Jeff had this tendency to hit the ball up, and after my short drills, he had a tendency not to pull his racquet back to the fence, so I had him shadow-stroke the shot, plus I had him finish with the racquet face pointing down. This seemed to, for the most part, help him avoid flipping the racquet up so it would sky upwards.

For the most part, other than hitting the frame of the racquet, he did all right, hitting a shot that didn't look horrible, and a motion that looked reasonably acceptable. For less than an hour's training, it was decent.

I noticed that I am far more technical when I teach someone, trying to get them to correct this shot or that shot, hold the racquet this way or that. It's a contrast to the way Sharat teaches. Now part of that is impatience on my part.

Jeff isn't that serious about learning tennis, and so I would very infrequently teach him how to play. He's likely to forget everything I said (or at least, his body is), and I'd have to go over it again.

Now, I'm sure, if I were to ask Jeff how long it would take him to learn a musical instrument, he'd say a very long time. It would take a lot of practice. Indeed, one might argue that, at least to a first degree, it's easier to learn to play a music instrument than tennis, because the instruction is there already. What's hard is to master the difficult songs.

But what is similar is the amount of time it takes, and the time it takes to learn how one should hit the shot.
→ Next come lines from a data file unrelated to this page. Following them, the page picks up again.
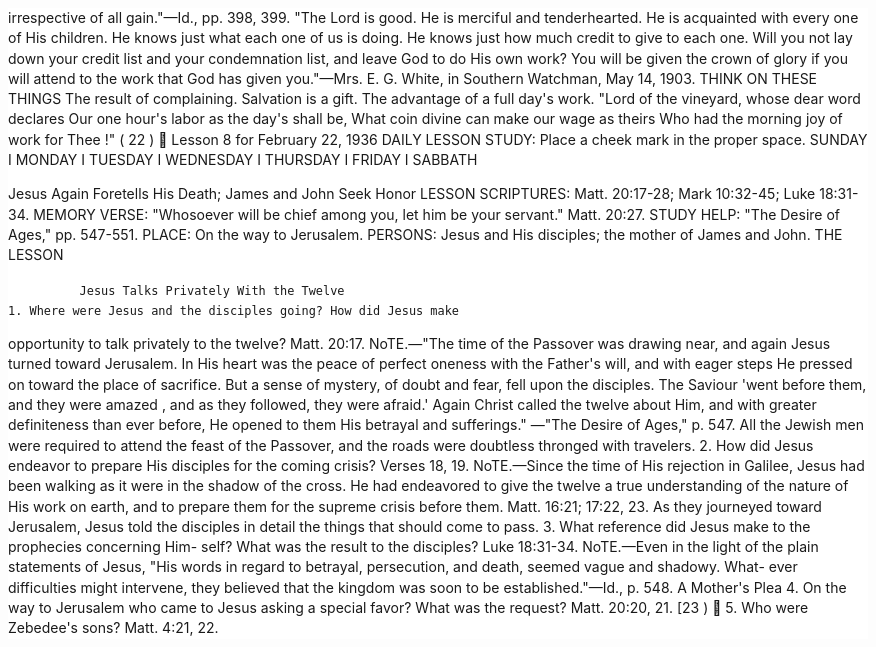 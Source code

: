 irrespective of all gain."—Id., pp. 398, 399.
    "The Lord is good. He is merciful and tenderhearted. He is acquainted
with every one of His children. He knows just what each one of us is doing.
He knows just how much credit to give to each one. Will you not lay down
your credit list and your condemnation list, and leave God to do His own
work? You will be given the crown of glory if you will attend to the work
that God has given you."—Mrs. E. G. White, in Southern Watchman, May
14, 1903.
                        THINK ON THESE THINGS
   The result of complaining.
   Salvation is a gift.
   The advantage of a full day's work.
           "Lord of the vineyard, whose dear word declares
                 Our one hour's labor as the day's shall be,
            What coin divine can make our wage as theirs
                 Who had the morning joy of work for Thee !"
                                     ( 22 )
                   Lesson 8 for February 22, 1936
          DAILY LESSON STUDY:   Place a cheek mark in the proper space.
 SUNDAY   I MONDAY I TUESDAY I WEDNESDAY I THURSDAY I FRIDAY I SABBATH




   Jesus Again Foretells His Death; James and
                John Seek Honor
LESSON SCRIPTURES: Matt. 20:17-28; Mark 10:32-45; Luke 18:31-34.
MEMORY VERSE: "Whosoever will be chief among you, let him be your servant."
   Matt. 20:27.
STUDY HELP: "The Desire of Ages," pp. 547-551.
PLACE: On the way to Jerusalem.
PERSONS: Jesus and His disciples; the mother of James and John.
                                THE LESSON

              Jesus Talks Privately With the Twelve
    1. Where were Jesus and the disciples going? How did Jesus make
opportunity to talk privately to the twelve? Matt. 20:17.
    NoTE.—"The time of the Passover was drawing near, and again Jesus
turned toward Jerusalem. In His heart was the peace of perfect oneness with
the Father's will, and with eager steps He pressed on toward the place of
sacrifice. But a sense of mystery, of doubt and fear, fell upon the disciples.
The Saviour 'went before them, and they were amazed   , and as they followed,
they were afraid.' Again Christ called the twelve about Him, and with greater
definiteness than ever before, He opened to them His betrayal and sufferings."
—"The Desire of Ages," p. 547.
    All the Jewish men were required to attend the feast of the Passover, and
the roads were doubtless thronged with travelers.
    2. How did Jesus endeavor to prepare His disciples for the coming
crisis? Verses 18, 19.
    NoTE.—Since the time of His rejection in Galilee, Jesus had been walking
as it were in the shadow of the cross. He had endeavored to give the twelve a
true understanding of the nature of His work on earth, and to prepare them
for the supreme crisis before them. Matt. 16:21; 17:22, 23. As they journeyed
toward Jerusalem, Jesus told the disciples in detail the things that should
come to pass.
    3. What reference did Jesus make to the prophecies concerning Him-
self? What was the result to the disciples? Luke 18:31-34.
    NoTE.—Even in the light of the plain statements of Jesus, "His words in
regard to betrayal, persecution, and death, seemed vague and shadowy. What-
ever difficulties might intervene, they believed that the kingdom was soon to
be established."—Id., p. 548.
                             A Mother's Plea
  4. On the way to Jerusalem who came to Jesus asking a special favor?
What was the request? Matt. 20:20, 21.
                                      [23 )
    5. Who were Zebedee's sons? Matt. 4:21, 22.
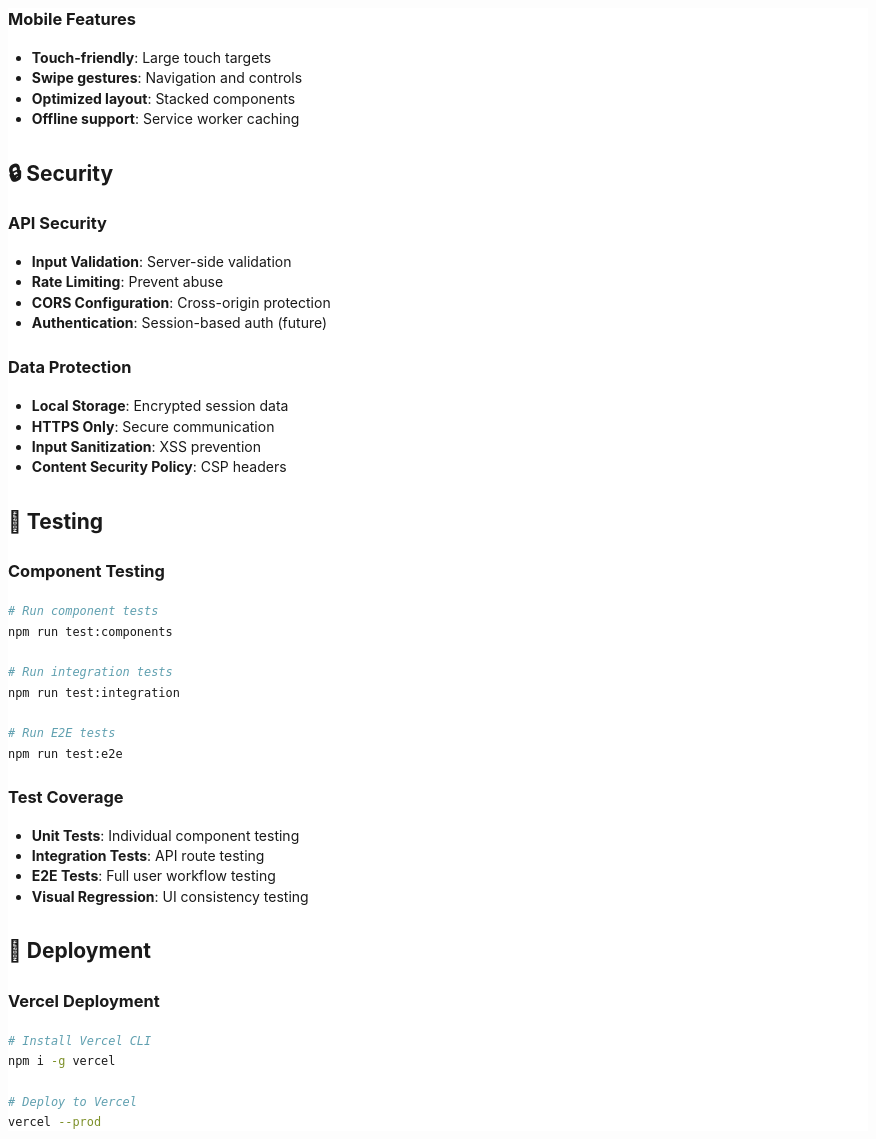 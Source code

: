 ### **Mobile Features**
- **Touch-friendly**: Large touch targets
- **Swipe gestures**: Navigation and controls
- **Optimized layout**: Stacked components
- **Offline support**: Service worker caching

## 🔒 Security

### **API Security**
- **Input Validation**: Server-side validation
- **Rate Limiting**: Prevent abuse
- **CORS Configuration**: Cross-origin protection
- **Authentication**: Session-based auth (future)

### **Data Protection**
- **Local Storage**: Encrypted session data
- **HTTPS Only**: Secure communication
- **Input Sanitization**: XSS prevention
- **Content Security Policy**: CSP headers

## 🧪 Testing

### **Component Testing**
```bash
# Run component tests
npm run test:components

# Run integration tests
npm run test:integration

# Run E2E tests
npm run test:e2e
```

### **Test Coverage**
- **Unit Tests**: Individual component testing
- **Integration Tests**: API route testing
- **E2E Tests**: Full user workflow testing
- **Visual Regression**: UI consistency testing

## 🚀 Deployment

### **Vercel Deployment**
```bash
# Install Vercel CLI
npm i -g vercel

# Deploy to Vercel
vercel --prod
```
That kind of commitment is hard to get from folks, which is why most people learn to play sports when they are young, when they are willing to spend insane amounts of time. As an adult, they'd rather spend their time in other ways. I've only met one adult who was this kind of insane learning to play tennis, and got to a good degree of proficiency.

It probably says something that he studied martial arts and learned about discipline and body awareness, and applied these ideas to tennis.

So, that ended the day, when rain fell, and I had both been the student and the teacher.